Sindh Home Secretary Shakeel Mangnijo told a meeting of the provincial apex committee on Monday that a subcommittee of the apex body — Sindh Legal Committee — had completed scrutiny of nine terrorism cases to be sent to the military courts for trial.

The legal committee, headed by the home secretary, includes the law secretary and one official each from the police, Rangers and Intelligence Bureau. The body thrashes out a list of the cases, presents them before the apex committee and then sends them to the interior ministry after the chief minister’s approval.

The interior ministry carries out a scrutiny of the cases before rejecting or referring them to military courts.

The meeting, chaired by Sindh Chief Minister Murad Ali Shah, was also attended by top military officials in the province.

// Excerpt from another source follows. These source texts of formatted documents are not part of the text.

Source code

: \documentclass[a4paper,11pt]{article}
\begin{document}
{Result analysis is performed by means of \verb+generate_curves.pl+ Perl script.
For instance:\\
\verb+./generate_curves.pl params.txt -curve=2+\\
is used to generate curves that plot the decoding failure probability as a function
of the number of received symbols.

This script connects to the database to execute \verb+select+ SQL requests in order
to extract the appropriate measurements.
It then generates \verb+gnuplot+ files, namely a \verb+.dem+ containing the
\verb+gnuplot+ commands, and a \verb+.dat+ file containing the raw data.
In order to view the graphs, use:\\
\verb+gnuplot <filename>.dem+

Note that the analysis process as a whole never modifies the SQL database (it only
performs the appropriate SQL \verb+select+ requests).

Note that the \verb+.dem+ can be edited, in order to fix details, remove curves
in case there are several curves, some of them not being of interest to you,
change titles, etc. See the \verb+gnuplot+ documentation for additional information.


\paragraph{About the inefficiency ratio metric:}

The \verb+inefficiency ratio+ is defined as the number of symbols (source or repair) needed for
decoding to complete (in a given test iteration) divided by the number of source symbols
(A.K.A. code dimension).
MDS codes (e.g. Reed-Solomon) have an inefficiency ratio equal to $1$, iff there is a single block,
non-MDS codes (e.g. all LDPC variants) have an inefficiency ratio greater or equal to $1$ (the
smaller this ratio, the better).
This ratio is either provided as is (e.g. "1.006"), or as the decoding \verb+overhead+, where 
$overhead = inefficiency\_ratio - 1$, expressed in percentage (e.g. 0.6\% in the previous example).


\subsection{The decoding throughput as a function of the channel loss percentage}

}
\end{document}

Besides, the home secretary informed the meeting that over the last two years the Sindh government had recommended a total of 105 cases to the interior ministry, but the latter referred only 29 of them to military courts. Currently, he added, 19 such cases were being heard by military courts.

The ‘indifferent’ attitude of the federal government towards the implementation of key provisions of the National Action Plan also came under discussion.

A statement quoted Murad Ali Shah as telling the meeting: “We are holding the 19th apex committee meeting today which speaks louder of our commitment, but I am sorry to say that the federal government has failed to implement some important clauses of the National Action Plan.”

The chief minister said the federal government’s policy on issues like banned outfits and repatriation of illegal immigrants was “not clear”. He also regretted that the National Counter Terrorism Authority had not started functioning as yet.

Maula Bux Chandio, the CM’s adviser on information, later said at a news briefing that the federal government had not implemented the NAP provisions pertaining to seminaries, illegal arms and banned outfits.

He said illegal weapons were not manufactured in Sindh and it was the federal government’s duty to stop transportation.

“Sincerity of purpose is needed for efficient implementation of the National Action Plan.”

However, PML-N leader Talal Chaudhry contested Mr Chandio’s statement, claiming that normality had returned to Karachi because of efforts made by the federal government.